Edit: See replies below. Cloudflare CEO says this use case is fine.
This is a cool project and something I will probably use for some hobby projects.
I would caution against it for anything more than a hobby project as it violates the Cloudflare TOS:
> 2.8 Limitation on Non-HTML Caching
> The Service is offered primarily as a platform to cache and serve web pages and websites. Unless explicitly included as a part of a Paid Service purchased by you, you agree to use the Service solely for the purpose of serving web pages as viewed through a web browser or other application and the Hypertext Markup Language (HTML) protocol or other equivalent technology. Use of the Service for the storage or caching of video (unless purchased separately as a Paid Service) or a disproportionate percentage of pictures, audio files, or other non-HTML content, is prohibited.
The main point of this article is to use a Cloudflare cache-everything rule and use that caching to create a free image host. From the article:
> I'd heavily recommend adding a page-rule to set the "cache level" to "everything", and "edge cache TTL" to a higher value like 7 days if your files aren't often changing.
I am not saying not to trust the word of the CEO, but this exact use case of using cloudflare as a image hosting comes up a lot on HN.
The word on the street is that they will start throttling and contacting you once you hit several hundred TB per month. [1][2][3][4][5][6]
Of course this is still extremely generous and the upgrade plans are usually still several orders of magnitude cheaper than any cloud provider per gb. But don't build a business or hobby project around cf providing unlimited free bandwidth forever.
Not only do things change but CF has hundreds of employees that weren't CC'd on that informal permission so there's still a high chance of being inconvenienced, and there's a decent chance the CEO won't be at your disposable should a problem occur.
Should CloudFlare later ban you for the practice, will the random support person you reach unpack the CEO's comments here and ensure nothing changed internally that prevents allowing your continued use and advocate restoring your account for you?
It’s not so different from when your company provides a perk that you expect not to see again.
If the perk saves you money, you put that money in savings. Once your budget expands to depend on that perk you are trapped, and when it goes away the pain will be noteworthy.
In words that are more applicable to a business case: You have to have a strategy for when the Too Good To Be True situation ends, because it will, and you have less control over when than you think you do.
Backblaze is cheap, but if you're uploading millions og files, beware -- there is no way to just nuke/empty a bucket with a click of a button. If you're not keeping filename references in an external database, you are left to sequentially scan and remove files in batches of 1000 in a single thread.
Support could not help, and it took me months to empty a bucket that way.
You need a DB of all of the dead entries that need to be deleted, and that’s a fine thing to have.
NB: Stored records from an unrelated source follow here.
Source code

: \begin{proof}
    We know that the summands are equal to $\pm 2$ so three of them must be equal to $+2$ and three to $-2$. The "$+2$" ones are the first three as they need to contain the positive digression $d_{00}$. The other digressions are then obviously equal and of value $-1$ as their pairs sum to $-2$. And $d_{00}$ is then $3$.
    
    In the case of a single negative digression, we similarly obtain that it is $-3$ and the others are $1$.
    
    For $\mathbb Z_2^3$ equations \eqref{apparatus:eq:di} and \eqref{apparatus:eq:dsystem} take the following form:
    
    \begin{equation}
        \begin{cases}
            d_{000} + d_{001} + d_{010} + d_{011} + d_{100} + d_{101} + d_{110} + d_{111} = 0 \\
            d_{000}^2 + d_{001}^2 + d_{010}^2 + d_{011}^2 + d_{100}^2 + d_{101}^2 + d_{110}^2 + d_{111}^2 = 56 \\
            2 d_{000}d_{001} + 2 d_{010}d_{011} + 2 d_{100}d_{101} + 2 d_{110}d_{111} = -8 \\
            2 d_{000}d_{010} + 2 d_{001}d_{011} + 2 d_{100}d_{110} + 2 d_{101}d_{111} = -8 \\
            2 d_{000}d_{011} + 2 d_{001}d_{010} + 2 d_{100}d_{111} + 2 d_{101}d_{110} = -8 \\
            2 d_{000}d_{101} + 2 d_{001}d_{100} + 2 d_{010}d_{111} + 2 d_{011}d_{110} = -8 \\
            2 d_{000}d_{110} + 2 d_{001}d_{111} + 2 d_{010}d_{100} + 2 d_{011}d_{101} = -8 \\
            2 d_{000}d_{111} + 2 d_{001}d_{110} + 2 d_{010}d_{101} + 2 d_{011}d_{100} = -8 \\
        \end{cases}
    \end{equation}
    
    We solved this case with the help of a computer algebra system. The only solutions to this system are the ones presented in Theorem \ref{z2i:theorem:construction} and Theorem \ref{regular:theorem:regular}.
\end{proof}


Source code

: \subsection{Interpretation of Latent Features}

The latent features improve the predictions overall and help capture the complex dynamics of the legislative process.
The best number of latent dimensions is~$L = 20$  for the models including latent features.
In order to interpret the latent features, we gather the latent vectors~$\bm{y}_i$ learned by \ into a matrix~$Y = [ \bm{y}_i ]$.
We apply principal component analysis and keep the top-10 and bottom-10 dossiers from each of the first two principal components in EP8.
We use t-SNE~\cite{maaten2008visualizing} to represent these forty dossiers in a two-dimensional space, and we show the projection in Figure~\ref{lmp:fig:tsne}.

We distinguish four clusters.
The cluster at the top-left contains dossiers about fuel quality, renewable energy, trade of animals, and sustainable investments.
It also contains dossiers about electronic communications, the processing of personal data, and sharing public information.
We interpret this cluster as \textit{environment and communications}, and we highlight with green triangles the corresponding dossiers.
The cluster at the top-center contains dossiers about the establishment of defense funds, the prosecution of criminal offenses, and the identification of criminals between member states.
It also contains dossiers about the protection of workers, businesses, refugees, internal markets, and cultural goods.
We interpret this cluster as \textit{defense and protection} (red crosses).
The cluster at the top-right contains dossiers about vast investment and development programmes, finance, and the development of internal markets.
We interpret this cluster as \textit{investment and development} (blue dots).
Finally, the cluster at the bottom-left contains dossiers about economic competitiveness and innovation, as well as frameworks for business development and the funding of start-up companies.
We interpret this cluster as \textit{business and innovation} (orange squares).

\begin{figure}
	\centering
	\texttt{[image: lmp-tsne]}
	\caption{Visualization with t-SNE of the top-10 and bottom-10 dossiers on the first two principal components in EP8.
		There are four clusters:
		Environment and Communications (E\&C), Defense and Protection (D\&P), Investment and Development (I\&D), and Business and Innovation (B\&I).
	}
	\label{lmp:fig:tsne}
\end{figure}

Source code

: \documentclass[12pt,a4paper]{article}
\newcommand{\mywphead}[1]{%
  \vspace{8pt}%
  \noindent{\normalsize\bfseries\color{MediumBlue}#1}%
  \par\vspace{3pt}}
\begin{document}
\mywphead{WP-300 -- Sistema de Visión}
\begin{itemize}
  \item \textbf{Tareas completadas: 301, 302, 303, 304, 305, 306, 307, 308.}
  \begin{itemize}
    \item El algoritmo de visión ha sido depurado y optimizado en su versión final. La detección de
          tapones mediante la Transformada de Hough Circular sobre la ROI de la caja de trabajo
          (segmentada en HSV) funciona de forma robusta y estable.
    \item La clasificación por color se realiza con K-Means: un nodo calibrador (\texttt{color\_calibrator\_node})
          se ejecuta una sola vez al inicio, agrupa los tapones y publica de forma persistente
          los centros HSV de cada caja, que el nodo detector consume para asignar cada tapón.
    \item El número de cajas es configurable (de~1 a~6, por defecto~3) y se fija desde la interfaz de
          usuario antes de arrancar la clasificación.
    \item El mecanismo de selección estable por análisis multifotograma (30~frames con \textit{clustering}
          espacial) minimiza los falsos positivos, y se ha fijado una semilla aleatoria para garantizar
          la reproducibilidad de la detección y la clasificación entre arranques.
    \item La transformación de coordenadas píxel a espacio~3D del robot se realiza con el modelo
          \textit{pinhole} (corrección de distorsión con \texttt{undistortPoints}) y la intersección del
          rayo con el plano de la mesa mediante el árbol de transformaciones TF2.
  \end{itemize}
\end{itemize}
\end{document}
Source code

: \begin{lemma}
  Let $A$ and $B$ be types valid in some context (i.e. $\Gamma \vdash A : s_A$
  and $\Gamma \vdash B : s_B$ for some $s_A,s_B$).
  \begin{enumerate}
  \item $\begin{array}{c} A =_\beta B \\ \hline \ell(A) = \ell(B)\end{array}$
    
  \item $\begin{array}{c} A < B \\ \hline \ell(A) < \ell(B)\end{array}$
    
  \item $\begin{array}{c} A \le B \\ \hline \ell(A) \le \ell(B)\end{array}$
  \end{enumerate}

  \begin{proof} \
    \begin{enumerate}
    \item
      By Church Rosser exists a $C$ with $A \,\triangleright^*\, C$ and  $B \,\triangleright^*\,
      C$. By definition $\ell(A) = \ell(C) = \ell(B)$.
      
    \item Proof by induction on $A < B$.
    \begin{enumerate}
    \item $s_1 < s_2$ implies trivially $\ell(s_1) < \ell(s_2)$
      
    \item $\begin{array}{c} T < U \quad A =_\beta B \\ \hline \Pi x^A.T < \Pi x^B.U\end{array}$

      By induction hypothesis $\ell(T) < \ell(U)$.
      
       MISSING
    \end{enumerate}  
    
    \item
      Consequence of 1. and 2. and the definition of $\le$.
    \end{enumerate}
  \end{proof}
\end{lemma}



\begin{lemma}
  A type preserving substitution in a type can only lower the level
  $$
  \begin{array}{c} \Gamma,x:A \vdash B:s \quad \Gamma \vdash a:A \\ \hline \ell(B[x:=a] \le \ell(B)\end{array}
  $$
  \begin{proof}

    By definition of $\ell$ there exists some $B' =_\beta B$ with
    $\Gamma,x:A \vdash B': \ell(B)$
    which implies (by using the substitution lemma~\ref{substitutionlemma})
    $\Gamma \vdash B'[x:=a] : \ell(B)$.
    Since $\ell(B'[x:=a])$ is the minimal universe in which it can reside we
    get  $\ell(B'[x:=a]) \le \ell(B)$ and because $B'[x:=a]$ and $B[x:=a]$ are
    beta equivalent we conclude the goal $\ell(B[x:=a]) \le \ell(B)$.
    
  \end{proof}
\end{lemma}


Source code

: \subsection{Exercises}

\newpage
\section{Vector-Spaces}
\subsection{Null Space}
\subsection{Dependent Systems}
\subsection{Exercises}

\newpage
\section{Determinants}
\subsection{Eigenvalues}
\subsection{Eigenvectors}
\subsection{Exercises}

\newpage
There are lots of problem spaces where deletion is expensive and so is time shifted not to align with peak system load. Some sort of reaper goes around tidying up as it can.
But I think by far my favorite variant is amortizing deletes across creates. Every call to create a new record pays the cost of deleting N records (if N are available). This keeps you from exhausting your resource, but also keeps read operations fast. And the average and minimum create time is more representative of the actual costs incurred.
My case was really simple. I was done with my ML pipeline and nuked the database, but pics in B2 remained with no quick way to get rid of them and/or to stop the recurring credit card charges.
IMO an "Empty" button should have been implemented by Backblaze.
A single pass: paginating through all entries in the bucket without deletion, just to build up your index of files. And then using that index to delete objects in parallel.
Backblaze currently recommends you do this by writing a “Lifecycle rule” to hide/delete all files in the bucket, then let Backblaze empty the bucket for you on the server side in 24 hours: https://www.backblaze.com/b2/docs/lifecycle_rules.html
It’s cheap but it’s proving unacceptably slow for me - sometimes I see 2.5s TTFB for accessing tiny audio files in my region (Berlin, EU). Server uploads are also quite unreliable, had to write a lot of custom retry logic to handle 503 errors (~30% probability when uploading in batch).
Great for it’s intended use (backups), but I’ll be switching to an S3 compatible alternative soon - eyeing Digital Ocean Spaces or Wasabi...
B2 is:
- .5 cents/GB/mo
- 1GB/day free egress, 1 cent/GB after
- generous free API call allowances, cheap after that
Wasabi is:
- $0.0059 cents/GB/mo (18% higher)
- all storage billed for at least 90 days
- minimum of $5.99 per month
- this doesn't include delete penalties
- all objects billed for at least 4K
- free egress as long as "reasonable"
- free API requests
- overwriting a file is a delete, ie, delete penalties
With HashBackup (I'm author), an incremental database backup is uploaded after every user backup, and older database incrementals get deleted. Running simulations with S3 IA (30-day delete penalties), the charges were 19 cents/mo vs 7 cents/mo for regular S3, even though S3 is priced much higher per GB. So for backups to S3, HashBackup stores the db incrementals in the regular S3 storage class even if the backup data is in IA.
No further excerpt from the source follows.